La question n’est pas fréquente pour deux raisons : (i) de nombreuses ventes ne donnent pas lieu au paiement de la TVA en raison de l’application de la dispense prévue par l’article 257 bis du CGI et (ii) les vendeurs étrangers non établis ne sont pas légions car, bien souvent, l’immeuble est détenu par une société française.

En principe, lorsqu’une vente est soumise à la TVA, de plein droit ou sur option, le redevable de la taxe est le vendeur. L’acheteur doit donc un prix incluant la TVA . Le vendeur reverse cette TVA à l’administration fiscale via sa déclaration de chiffre d’affaires. De son côté, s’il en a le droit, l’acquéreur récupère via sa propre déclaration la TVA versée au vendeur.
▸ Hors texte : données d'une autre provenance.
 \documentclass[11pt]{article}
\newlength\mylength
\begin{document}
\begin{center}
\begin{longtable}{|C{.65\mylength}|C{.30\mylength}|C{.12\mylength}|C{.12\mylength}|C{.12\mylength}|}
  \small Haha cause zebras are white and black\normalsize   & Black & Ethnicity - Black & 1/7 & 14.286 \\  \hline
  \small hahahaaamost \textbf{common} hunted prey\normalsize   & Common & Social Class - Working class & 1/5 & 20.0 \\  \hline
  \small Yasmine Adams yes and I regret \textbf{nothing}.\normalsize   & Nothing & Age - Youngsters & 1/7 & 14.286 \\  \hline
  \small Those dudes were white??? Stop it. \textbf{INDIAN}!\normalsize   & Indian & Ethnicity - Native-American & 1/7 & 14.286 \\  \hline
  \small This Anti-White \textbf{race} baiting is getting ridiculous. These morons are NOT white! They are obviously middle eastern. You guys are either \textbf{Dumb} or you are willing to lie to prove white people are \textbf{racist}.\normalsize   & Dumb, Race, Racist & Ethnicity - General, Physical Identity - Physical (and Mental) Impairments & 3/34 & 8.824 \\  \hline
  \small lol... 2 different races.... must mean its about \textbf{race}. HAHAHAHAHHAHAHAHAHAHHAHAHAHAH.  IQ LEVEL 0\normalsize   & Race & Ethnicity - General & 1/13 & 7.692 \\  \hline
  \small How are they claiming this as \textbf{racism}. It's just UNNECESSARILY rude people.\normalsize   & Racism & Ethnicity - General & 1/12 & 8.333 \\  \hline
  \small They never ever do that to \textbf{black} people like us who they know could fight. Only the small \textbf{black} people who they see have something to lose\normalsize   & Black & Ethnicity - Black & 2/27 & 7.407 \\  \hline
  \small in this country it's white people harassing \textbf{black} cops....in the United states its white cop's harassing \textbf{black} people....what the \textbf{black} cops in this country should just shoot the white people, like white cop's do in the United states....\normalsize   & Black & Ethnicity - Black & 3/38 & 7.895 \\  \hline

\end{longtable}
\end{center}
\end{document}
Ce principe supporte toutefois une exception notable. Lorsque le vendeur n’est pas établi en France au sens de la TVA, ou lorsque son établissement ne participe pas à la réalisation de la vente, le redevable de la TVA est l’acheteur assujetti s’il dispose d’un numéro de TVA français.

Il s’agit d’un cas d’autoliquidation non pas lié à la nature de l’opération (comme celui qui vient d’être mis en place dans le secteur du bâtiment) mais à la qualité des parties.

Dans ce cas, l’acquéreur ne verse au vendeur qu’un prix hors TVA. Celui-ci effectue un jeu d’écritures spécifique sur sa déclaration de chiffre d’affaires mais ne dépose aucune demande de remboursement de crédit de TVA. Ce cas d’autoliquidation est donc a priori une bonne nouvelle.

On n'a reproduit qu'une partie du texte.